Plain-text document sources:
○ ○ ○
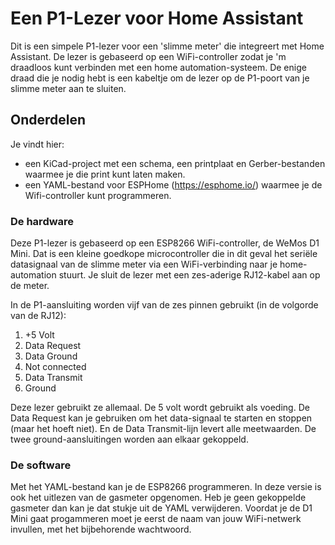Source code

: Een P1-Lezer voor Home Assistant
========

Dit is een simpele P1-lezer voor een 'slimme meter' die integreert met Home Assistant. De lezer is gebaseerd op een WiFi-controller zodat je 'm draadloos kunt verbinden met een home automation-systeem. De enige draad die je nodig hebt is een kabeltje om de lezer op de P1-poort van je slimme meter aan te sluiten.

Onderdelen
----------
Je vindt hier:
- een KiCad-project met een schema, een printplaat en Gerber-bestanden
waarmee je die print kunt laten maken.
- een YAML-bestand voor ESPHome (https://esphome.io/) waarmee je de Wifi-controller kunt programmeren.

### De hardware
Deze P1-lezer is gebaseerd op een ESP8266 WiFi-controller, de WeMos D1 Mini. Dat is een kleine goedkope microcontroller die in dit geval het seriële datasignaal van de slimme meter via een WiFi-verbinding naar je home-automation stuurt.
Je sluit de lezer met een zes-aderige RJ12-kabel aan op de meter.

In de P1-aansluiting worden vijf van de zes pinnen gebruikt (in de volgorde van de RJ12):

1. +5 Volt
2. Data Request
3. Data Ground
4. Not connected
5. Data Transmit
6. Ground

Deze lezer gebruikt ze allemaal. De 5 volt wordt gebruikt als voeding. De Data Request kan je gebruiken om het data-signaal te starten en stoppen (maar het hoeft niet). En de Data Transmit-lijn levert alle meetwaarden. De twee ground-aansluitingen worden aan elkaar gekoppeld.

### De software
Met het YAML-bestand kan je de ESP8266 programmeren. In deze versie is ook het uitlezen van de gasmeter opgenomen. Heb je geen gekoppelde gasmeter dan kan je dat stukje uit de YAML verwijderen.
Voordat je de D1 Mini gaat progammeren moet je eerst de naam van jouw WiFi-netwerk invullen, met het bijbehorende wachtwoord.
○ ○ ○
Task instructions
Would you copy all lines in the records where the string "YAML" appears?

Completed task
- een YAML-bestand voor ESPHome (https://esphome.io/) waarmee je de Wifi-controller kunt programmeren.
Met het YAML-bestand kan je de ESP8266 programmeren. In deze versie is ook het uitlezen van de gasmeter opgenomen. Heb je geen gekoppelde gasmeter dan kan je dat stukje uit de YAML verwijderen.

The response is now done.